Want to Be a Super CEO? Stop Talking and Start Listening Like John Betts of McDonald’s Canada

 McDonald’s Canada CEO John Betts, one of the thought leaders giving a keynote address at the 2014 IABC World Conference, spoke with Maria Hunt, IABC’s web content manager, on how communicating effectively helped him turn the company around.

When you sit down to interview a CEO considered a turnaround specialist, or one who has the word transformational attached to his name, you might not expect  the conversation to turn to tattoos, nose studs and nail polish.

Betts_at_store

John Betts visiting one of McDonald’s 1,400 restaurants in Canada.

But when young McDonald’s Canada crew members told John Betts they’d be happier if they could look like themselves at work, the CEO and president studied the personal style of workers at other Canadian companies.

“You see all that stuff in retail, why should we ask an employee to take the stud out of his ear or the girl to take that thing out of her nose? Why should we ask them to do that just to work a shift at McDonald’s?”  Betts said during a telephone interview. “It’s so old-fashioned.”
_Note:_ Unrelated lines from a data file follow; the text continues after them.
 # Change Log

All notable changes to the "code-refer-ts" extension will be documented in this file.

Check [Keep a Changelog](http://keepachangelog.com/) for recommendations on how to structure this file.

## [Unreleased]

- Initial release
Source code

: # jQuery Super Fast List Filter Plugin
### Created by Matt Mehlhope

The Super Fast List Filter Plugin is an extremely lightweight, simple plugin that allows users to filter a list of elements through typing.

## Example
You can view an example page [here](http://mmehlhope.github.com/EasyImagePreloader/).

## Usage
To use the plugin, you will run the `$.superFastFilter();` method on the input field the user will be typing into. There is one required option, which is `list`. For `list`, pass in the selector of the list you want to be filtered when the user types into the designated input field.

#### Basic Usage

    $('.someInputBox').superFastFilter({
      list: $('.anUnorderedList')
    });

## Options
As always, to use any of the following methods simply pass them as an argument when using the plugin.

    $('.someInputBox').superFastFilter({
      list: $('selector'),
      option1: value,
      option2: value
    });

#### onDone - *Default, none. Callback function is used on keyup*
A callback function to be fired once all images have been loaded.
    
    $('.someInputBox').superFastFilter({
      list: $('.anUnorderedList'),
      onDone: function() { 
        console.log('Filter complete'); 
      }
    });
He decided it was time for the McDonald’s Canada dress code to change, and he spent six months getting store owners and the corporate team to agree.
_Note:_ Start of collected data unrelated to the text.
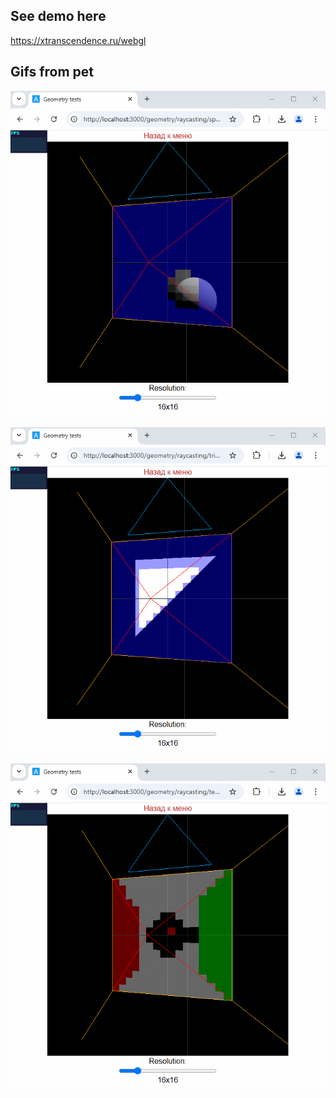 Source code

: ## See demo here
https://xtranscendence.ru/webgl

## Gifs from pet
![Alt text](public/assets/images/gifs/0.gif)

![Alt text](public/assets/images/gifs/1.gif)

![Alt text](public/assets/images/gifs/2.gif) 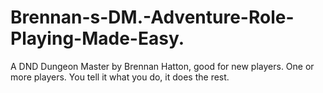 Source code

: # Brennan-s-DM.-Adventure-Role-Playing-Made-Easy.
A DND Dungeon Master by Brennan Hatton, good for new players. One or more players. You tell it what you do, it does the rest.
“Our employees should be able to look and feel like the customers they wait on,” he said.

Actively listening to his 85,000 employees and being willing to change the status quo has helped Betts re-energize the fast food company after market share dipped to an all-time low of 14.7 percent in 2008. Though they wouldn’t share an exact number, six years later, McDonald’s Canada has seen a “significant” jump in market share, thanks to new programs that have engaged both customers and employees.

Betts will share more about how to engage and communicate on a large scale during a keynote 9 June at the IABC World Conference in Toronto.
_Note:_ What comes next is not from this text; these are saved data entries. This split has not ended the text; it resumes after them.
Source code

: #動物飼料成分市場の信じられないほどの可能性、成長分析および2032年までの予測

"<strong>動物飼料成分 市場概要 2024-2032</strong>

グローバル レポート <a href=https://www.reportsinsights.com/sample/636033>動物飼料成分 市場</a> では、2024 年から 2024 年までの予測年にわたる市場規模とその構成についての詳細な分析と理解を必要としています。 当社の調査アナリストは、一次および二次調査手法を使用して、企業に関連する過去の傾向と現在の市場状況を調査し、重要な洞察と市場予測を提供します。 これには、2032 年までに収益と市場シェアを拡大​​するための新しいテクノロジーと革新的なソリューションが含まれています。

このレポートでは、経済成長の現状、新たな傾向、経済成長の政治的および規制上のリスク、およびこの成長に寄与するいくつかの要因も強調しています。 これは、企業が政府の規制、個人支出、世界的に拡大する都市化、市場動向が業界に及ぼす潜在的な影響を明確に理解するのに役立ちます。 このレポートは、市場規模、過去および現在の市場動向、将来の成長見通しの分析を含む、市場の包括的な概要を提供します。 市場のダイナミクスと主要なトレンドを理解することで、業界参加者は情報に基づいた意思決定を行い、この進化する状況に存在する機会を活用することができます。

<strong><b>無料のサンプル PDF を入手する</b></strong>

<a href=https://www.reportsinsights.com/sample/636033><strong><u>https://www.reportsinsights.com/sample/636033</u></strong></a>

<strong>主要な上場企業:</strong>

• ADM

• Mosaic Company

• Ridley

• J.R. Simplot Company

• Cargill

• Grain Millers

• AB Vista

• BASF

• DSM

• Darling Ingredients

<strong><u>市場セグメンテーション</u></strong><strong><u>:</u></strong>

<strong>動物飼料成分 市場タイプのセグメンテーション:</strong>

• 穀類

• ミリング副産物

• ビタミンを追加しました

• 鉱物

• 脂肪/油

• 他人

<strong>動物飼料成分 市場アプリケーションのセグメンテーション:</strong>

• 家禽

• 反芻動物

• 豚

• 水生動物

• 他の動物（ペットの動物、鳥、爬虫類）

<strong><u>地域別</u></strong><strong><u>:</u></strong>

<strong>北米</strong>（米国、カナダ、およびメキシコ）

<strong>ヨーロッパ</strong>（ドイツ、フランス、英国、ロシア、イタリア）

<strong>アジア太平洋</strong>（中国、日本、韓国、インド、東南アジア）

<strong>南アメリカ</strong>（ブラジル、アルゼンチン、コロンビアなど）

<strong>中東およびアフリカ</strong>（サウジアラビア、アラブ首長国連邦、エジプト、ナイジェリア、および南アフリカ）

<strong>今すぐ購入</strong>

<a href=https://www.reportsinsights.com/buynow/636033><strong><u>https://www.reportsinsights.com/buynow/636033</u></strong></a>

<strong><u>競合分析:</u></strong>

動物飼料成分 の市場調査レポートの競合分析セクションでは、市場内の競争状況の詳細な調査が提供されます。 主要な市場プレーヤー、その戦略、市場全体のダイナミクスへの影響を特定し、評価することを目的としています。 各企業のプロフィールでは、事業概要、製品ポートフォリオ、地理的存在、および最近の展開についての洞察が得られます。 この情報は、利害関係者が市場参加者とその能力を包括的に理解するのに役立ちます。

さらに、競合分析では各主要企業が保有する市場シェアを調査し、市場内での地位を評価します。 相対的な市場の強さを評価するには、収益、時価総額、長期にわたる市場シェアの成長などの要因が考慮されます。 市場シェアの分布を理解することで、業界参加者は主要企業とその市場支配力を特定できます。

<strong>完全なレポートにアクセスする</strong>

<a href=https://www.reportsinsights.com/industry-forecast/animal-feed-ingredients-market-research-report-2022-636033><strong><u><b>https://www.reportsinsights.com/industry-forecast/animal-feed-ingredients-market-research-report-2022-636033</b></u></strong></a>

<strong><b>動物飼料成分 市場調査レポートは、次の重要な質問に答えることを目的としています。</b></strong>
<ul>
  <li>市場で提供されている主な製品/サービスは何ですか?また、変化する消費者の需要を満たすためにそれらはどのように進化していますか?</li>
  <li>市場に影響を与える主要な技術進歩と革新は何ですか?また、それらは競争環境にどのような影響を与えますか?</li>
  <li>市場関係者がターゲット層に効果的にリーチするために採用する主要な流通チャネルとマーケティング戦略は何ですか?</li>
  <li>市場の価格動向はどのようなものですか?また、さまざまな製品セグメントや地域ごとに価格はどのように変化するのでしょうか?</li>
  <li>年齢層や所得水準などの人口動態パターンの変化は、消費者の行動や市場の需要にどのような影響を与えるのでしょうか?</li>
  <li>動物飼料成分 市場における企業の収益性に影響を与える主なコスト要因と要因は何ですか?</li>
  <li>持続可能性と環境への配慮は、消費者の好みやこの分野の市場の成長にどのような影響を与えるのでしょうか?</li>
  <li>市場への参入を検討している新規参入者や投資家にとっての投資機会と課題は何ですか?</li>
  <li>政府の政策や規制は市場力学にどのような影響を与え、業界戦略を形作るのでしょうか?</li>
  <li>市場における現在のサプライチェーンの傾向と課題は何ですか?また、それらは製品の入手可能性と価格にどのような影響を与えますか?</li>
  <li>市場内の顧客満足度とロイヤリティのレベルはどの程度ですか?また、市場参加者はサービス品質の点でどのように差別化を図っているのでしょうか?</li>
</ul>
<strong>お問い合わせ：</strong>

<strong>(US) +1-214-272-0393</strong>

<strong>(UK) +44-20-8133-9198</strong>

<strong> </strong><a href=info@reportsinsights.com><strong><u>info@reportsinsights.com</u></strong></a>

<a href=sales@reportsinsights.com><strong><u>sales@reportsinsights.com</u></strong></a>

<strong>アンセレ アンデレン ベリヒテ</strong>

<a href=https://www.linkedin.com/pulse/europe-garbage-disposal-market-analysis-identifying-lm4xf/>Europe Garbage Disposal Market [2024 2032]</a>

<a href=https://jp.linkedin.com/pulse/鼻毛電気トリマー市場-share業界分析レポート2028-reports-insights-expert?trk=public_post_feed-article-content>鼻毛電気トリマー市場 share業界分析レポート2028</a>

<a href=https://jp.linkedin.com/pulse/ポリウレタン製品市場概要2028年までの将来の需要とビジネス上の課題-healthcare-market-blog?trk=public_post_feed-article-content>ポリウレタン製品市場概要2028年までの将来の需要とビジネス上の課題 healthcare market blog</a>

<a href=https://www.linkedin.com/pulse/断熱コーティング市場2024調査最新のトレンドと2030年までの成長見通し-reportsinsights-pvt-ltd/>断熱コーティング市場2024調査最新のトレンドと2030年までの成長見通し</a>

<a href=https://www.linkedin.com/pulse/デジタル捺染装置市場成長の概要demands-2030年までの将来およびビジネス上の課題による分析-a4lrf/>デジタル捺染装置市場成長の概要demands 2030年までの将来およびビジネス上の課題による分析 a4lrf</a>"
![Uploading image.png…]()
“I get a lot of credit for what goes on here, but I look at myself as a creator of the environment we operate in,” Betts said.

“Everybody talks about the customer first. Yeah, but you know what? The customer first doesn’t matter if your employees aren’t engaged and desirous of making the change,” he said. “So I put them at the same level.  I think they’re both critically important.”

Other CEOs and boards might do well to take note:  A 2013 joint study that included the Stanford Graduate School of Business found that most CEOs were so focused on the bottom line, they spent little time on developing crucial people skills that create engagement like listening, conflict management or mentoring.

Perhaps Betts is so willing to listen to store employees because he remembers what it’s like to be one of them. He started his career with McDonald’s more than 40 years ago, toasting buns and putting ketchup on burgers at a store in New York state.

Betts, who accepted the Toronto CEO Award of Excellence in Public Relations from the Canadian Public Relations Society and the Marketing Hall of Legends in early 2014, said he always mentions his crew whenever he tells the McDonald’s Canada story.

“Those are the people that represent the brand every day for 2.5 million customers. That’s the brand. It’s not the owners, it’s not me, it’s the person at the counter or the drive-through,” Betts said.  “When I go to do a media thing, I talk about customers and employees at the same time. They love to hear that stuff and they love to hear that they’re part of the solution.”

When Betts became CEO, he set out for three months to talk to operators in every region of the country. He learned that since 1967, McDonald’s Canada store marketing had been funded and executed region by region, with some stores spending less than the 4 percent standard. The result was a patchwork quilt of underfunded marketing programs that weren’t getting much attention from customers.  Betts appointed an owner operator to help him institute a new marketing program, and make sure every store was contributing the same amount.

“We got the marketing funding consistent across the country for the first time ever,” Betts said. “It put all our operators on a level playing field and it gave us a lot of marketing muscle. And that was really the beginning of the turnaround.

“I engaged, I collaborated with the operators and then we got into igniting and transforming,” he said, referring to the theme for the 2014 World Conference. “You have to ignite before you can transform.”

He’s learned from many people over the past 45 years, but credits Rob Doran, then a McDonald’s senior vice president zone manager, for teaching him how to motivate a team.

“He taught me about the power of collaboration and listening to operators and the engagement of them in the solution we were trying to achieve,” says Betts. “I’ve managed to put my own little stamp on it over the years and continued to learn from other people.”